# What is required
Your task is to set down the line containing "Verwenden Sie für" and every later line of the entries, word for word, including the last.

╭─ Supplied material

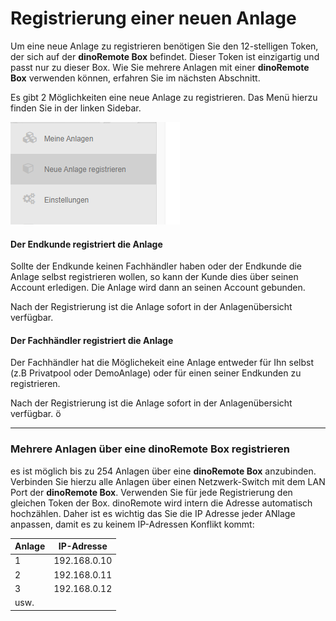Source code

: # Registrierung einer neuen Anlage

Um eine neue Anlage zu registrieren benötigen Sie den 12-stelligen Token, der sich auf der **dinoRemote Box** befindet.
Dieser Token ist einzigartig und passt nur zu dieser Box. Wie Sie mehrere Anlagen mit einer **dinoRemote Box** verwenden können, erfahren Sie im nächsten Abschnitt.

Es gibt 2 Möglichkeiten eine neue Anlage zu registrieren. Das Menü hierzu finden Sie in der linken Sidebar.

![image alt text](../assets/newsystem.png)

#### Der Endkunde registriert die Anlage
Sollte der Endkunde keinen Fachhändler haben oder der Endkunde die Anlage selbst registrieren wollen, so kann der Kunde dies über seinen Account erledigen. Die Anlage wird dann an seinen Account gebunden.

Nach der Registrierung ist die Anlage sofort in der Anlagenübersicht verfügbar.


#### Der Fachhändler registriert die Anlage  
Der Fachhändler hat die Möglichekeit eine Anlage entweder für Ihn selbst (z.B Privatpool oder DemoAnlage) oder für einen seiner Endkunden zu registrieren.

Nach der Registrierung ist die Anlage sofort in der Anlagenübersicht verfügbar.
ö
***

### Mehrere Anlagen über eine dinoRemote Box registrieren

es ist möglich bis zu 254 Anlagen über eine **dinoRemote Box** anzubinden. Verbinden Sie hierzu alle Anlagen über einen Netzwerk-Switch mit dem LAN Port der **dinoRemote Box**.
Verwenden Sie für jede Registrierung den gleichen Token der Box.
dinoRemote wird intern die Adresse automatisch hochzählen. Daher ist es wichtig das Sie die IP Adresse jeder ANlage anpassen, damit es zu keinem IP-Adressen Konflikt kommt:  
  

| Anlage        | IP-Adresse    |
| ------------- |:-------------:|
| 1             | 192.168.0.10  |
| 2             | 192.168.0.11  |
| 3             | 192.168.0.12  |
| usw.          |               |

╰─

# Solution
Verwenden Sie für jede Registrierung den gleichen Token der Box.
dinoRemote wird intern die Adresse automatisch hochzählen. Daher ist es wichtig das Sie die IP Adresse jeder ANlage anpassen, damit es zu keinem IP-Adressen Konflikt kommt:  
  

| Anlage        | IP-Adresse    |
| ------------- |:-------------:|
| 1             | 192.168.0.10  |
| 2             | 192.168.0.11  |
| 3             | 192.168.0.12  |
| usw.          |               |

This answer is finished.